To simulate action potential propagation of reconstructed biocytin-loaded FSI in control and γ2f/f mice, we ran custom-made scripts on Matlab (version: R2018b; Mathworks, Natick, MA), made freely available from Arancibia-Carcamo et al. (2017)21. Briefly, the model was implemented from Model C of Richardson et al.54. It contains an axon divided into three compartments (i.e., node, paranode and internode) across which current flows through voltage-gated ion channels present in the membrane of the different compartments. Parameters describing the morphology of the axon were set to fit those recently described for myelinated PV+ interneurons (Supplementary Table 2)7,9. The node and internode lengths were set to values obtained experimentally for control and γ2f/f mice (Supplementary Table 3). We assumed that the number of sodium channels in a single node remained the same for the two groups. Electrophysiological parameters were the same as in Arancibia-Carcamo et al.21, except for resting potentials which were experimentally recorded (Supplementary Table 3).

Behavioral assays

The whisker-dependent texture discrimination task, specifically designed to assess somatosensory function36, was divided into three phases: habituation, learning, and testing (Fig. 7a). The habituation phase consisted of 2 sessions of 10 minutes spread over two days during which adult mice were free to explore a 40 cm × 40 cm arena covered with 2 cm of cage bedding. The learning and testing phases occurred on the third day. During the learning phase, two identical rectangular objects of plexiglass (4 cm × 15 cm) containing sandpaper on both sides (180 grit; 7.5 cm height) were introduced at equal distances from the walls of the arena. Mice were first free to explore the objects for 5 min and then placed alone into a transport cage for other 5 min (i.e., retention) in order to control for a low involvement of the hippocampus36. Finally, during the testing phase, the two objects were removed and replaced with one identical to the first two and one with a slightly thicker sandpaper (120 grit). Mice were then put back into the testing arena and left to explore the two objects for 3 min. Mice were considered to be exploring an object when they were in its close vicinity, nose directed towards or touching the object. Resting, digging, and grooming around the object was not considered as whisker-based exploration. Mice that did not explore one object or explored for less than 2 seconds either during the learning or testing phase were excluded from the analysis for lack of appropriate exploratory activity.

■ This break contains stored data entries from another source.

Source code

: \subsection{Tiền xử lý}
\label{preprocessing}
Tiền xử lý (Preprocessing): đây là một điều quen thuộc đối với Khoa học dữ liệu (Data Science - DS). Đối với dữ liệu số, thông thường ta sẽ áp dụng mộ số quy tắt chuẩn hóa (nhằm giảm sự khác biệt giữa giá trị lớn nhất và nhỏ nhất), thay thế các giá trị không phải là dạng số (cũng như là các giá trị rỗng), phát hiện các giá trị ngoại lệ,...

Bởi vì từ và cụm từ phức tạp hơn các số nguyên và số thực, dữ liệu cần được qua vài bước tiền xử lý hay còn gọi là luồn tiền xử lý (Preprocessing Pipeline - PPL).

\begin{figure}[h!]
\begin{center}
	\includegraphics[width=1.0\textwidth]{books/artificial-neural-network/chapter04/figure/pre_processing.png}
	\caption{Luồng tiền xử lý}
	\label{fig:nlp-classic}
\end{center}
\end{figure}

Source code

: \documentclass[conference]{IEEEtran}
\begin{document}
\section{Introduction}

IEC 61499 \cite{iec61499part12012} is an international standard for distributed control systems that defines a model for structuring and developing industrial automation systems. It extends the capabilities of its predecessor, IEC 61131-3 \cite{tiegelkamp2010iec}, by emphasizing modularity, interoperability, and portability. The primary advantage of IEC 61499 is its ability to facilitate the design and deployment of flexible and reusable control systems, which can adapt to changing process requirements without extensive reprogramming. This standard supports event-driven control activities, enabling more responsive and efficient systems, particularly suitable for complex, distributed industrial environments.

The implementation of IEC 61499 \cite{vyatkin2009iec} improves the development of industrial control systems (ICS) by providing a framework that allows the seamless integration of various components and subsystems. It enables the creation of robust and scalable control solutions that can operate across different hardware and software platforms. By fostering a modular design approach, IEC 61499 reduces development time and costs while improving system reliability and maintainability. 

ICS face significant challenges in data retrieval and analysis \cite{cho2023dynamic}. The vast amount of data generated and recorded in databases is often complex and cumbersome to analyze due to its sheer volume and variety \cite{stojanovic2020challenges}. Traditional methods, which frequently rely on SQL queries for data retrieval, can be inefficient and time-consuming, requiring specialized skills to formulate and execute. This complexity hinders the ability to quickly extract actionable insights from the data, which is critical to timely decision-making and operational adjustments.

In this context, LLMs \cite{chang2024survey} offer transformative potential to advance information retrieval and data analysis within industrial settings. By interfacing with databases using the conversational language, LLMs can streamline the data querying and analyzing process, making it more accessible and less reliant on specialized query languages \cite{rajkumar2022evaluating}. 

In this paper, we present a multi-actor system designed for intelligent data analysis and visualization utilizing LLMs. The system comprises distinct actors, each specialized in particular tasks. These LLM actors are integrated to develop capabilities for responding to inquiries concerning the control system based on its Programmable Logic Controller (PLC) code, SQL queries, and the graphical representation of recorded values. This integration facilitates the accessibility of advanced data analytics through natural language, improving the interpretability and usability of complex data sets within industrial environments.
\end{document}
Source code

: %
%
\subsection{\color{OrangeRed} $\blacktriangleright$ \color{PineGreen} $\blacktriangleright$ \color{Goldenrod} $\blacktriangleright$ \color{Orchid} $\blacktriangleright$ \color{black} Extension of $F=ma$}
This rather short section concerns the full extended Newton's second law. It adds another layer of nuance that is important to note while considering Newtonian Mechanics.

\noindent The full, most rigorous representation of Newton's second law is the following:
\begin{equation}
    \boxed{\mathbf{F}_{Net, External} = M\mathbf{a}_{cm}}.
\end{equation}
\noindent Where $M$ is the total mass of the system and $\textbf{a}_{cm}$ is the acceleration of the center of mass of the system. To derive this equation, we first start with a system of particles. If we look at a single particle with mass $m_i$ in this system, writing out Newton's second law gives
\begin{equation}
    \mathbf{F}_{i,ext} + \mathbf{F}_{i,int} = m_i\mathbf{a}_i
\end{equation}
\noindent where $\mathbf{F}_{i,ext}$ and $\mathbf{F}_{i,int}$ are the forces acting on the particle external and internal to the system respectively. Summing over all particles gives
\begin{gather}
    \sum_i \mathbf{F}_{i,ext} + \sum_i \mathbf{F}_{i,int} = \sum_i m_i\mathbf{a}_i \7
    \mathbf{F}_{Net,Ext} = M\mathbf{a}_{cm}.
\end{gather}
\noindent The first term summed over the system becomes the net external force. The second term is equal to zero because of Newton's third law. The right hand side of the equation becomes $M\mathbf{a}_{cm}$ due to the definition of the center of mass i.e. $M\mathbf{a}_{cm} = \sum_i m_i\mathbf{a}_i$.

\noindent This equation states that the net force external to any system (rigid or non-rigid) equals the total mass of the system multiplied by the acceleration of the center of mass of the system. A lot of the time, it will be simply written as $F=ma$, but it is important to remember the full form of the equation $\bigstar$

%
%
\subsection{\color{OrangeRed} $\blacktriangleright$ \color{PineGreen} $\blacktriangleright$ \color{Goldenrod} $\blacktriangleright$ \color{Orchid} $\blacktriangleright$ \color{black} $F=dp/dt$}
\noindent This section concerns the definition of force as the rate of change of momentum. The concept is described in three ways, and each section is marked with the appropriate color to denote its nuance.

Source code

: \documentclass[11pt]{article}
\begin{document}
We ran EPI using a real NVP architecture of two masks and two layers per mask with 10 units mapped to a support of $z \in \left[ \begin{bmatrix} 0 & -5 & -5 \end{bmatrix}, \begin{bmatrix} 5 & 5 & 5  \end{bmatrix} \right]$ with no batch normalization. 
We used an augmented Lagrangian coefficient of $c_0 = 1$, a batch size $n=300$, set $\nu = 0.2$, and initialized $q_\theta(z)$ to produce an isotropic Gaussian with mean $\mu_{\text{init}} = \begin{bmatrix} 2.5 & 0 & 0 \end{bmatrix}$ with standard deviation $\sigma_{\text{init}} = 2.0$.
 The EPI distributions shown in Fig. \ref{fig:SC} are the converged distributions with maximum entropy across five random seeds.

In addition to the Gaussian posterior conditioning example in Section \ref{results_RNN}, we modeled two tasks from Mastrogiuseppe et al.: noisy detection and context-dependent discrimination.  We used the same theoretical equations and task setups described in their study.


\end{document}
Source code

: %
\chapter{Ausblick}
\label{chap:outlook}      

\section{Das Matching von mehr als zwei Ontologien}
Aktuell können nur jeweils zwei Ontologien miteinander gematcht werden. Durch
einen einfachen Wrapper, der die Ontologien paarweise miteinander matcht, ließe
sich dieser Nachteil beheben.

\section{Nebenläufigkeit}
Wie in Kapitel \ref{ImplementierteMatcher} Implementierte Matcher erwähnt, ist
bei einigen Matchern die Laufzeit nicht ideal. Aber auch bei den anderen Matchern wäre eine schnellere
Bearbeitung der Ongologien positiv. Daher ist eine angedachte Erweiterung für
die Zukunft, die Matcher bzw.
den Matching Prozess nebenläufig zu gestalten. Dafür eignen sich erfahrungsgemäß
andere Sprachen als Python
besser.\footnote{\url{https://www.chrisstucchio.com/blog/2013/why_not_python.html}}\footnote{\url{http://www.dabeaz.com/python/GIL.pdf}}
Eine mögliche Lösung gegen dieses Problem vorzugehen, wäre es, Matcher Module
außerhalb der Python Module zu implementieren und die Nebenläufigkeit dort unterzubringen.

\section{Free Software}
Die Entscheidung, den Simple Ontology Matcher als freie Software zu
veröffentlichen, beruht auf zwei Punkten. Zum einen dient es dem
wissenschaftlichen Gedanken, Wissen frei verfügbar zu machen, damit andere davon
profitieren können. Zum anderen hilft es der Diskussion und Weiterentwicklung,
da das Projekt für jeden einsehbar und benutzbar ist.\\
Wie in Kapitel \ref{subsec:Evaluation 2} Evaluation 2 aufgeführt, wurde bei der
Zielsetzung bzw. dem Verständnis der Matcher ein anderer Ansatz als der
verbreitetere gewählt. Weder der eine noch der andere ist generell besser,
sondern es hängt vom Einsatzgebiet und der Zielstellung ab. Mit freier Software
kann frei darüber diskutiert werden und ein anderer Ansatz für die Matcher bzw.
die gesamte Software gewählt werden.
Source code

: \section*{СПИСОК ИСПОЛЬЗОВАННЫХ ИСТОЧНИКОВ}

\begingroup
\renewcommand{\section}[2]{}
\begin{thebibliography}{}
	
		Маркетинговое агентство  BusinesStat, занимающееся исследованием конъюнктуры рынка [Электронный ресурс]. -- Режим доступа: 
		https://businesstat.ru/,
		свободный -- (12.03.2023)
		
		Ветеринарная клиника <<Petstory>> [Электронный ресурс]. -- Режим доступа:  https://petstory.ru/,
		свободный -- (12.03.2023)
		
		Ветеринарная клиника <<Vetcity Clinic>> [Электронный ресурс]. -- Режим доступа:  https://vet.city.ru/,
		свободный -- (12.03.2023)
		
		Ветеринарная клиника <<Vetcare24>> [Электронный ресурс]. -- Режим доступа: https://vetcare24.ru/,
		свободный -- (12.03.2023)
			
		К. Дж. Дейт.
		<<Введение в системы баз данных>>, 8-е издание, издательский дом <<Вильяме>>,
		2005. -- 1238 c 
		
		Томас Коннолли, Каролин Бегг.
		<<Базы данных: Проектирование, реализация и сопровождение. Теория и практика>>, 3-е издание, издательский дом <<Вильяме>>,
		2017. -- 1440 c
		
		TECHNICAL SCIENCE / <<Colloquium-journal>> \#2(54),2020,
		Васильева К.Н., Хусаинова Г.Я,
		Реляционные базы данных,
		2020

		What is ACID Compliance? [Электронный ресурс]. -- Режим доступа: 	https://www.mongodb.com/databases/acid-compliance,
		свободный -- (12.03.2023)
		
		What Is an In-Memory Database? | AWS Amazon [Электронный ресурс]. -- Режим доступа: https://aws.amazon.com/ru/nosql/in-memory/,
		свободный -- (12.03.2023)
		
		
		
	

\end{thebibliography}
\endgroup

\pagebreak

For the open field assay, mice were placed for 30 minutes in a 50 cm ×50 cm arena. The movements of the animals were tracked using an infrared camera and automatically processed with the ViewPoint behavioral analysis software (vesrion 2011, ViewPoint). Distance traveled, velocity, and time spent in predefined zones were established.


Data are expressed as mean ± SEM from n cells, paired recordings or animals. GraphPad Prism (version 5 and 8; GraphPad Software Inc., USA) were used for statistical analysis. Each group of data was first subjected to D’Agostino–Pearson normality test. According to the data structure, two-group comparisons were performed using a two-tailed Student’s t test or a Mann–Whitney U test for unpaired samples and a Wilcoxon signed-rank test for paired samples. Multiple group comparisons were performed using the parametric one-way ANOVA followed by post-hoc Tukey’s test or the non-parametric Kruskal–Wallis test followed by a post-hoc Bonferroni’s test. For small statistical groups (less than 5), we assumed normality and systematically performed parametric tests. Only an exceptional behavioral data point submitted to Grubbs test was excluded as an extreme outlier. Connection probabilities between control and γ2f/f mice were tested with a Chi-squared test. Correlation between IPSC amplitudes and latencies were tested with a Pearson r test and differences were considered significant when P < 0.05.

Reporting summary

Further information on research design is available in the Nature Research Reporting Summary linked to this article.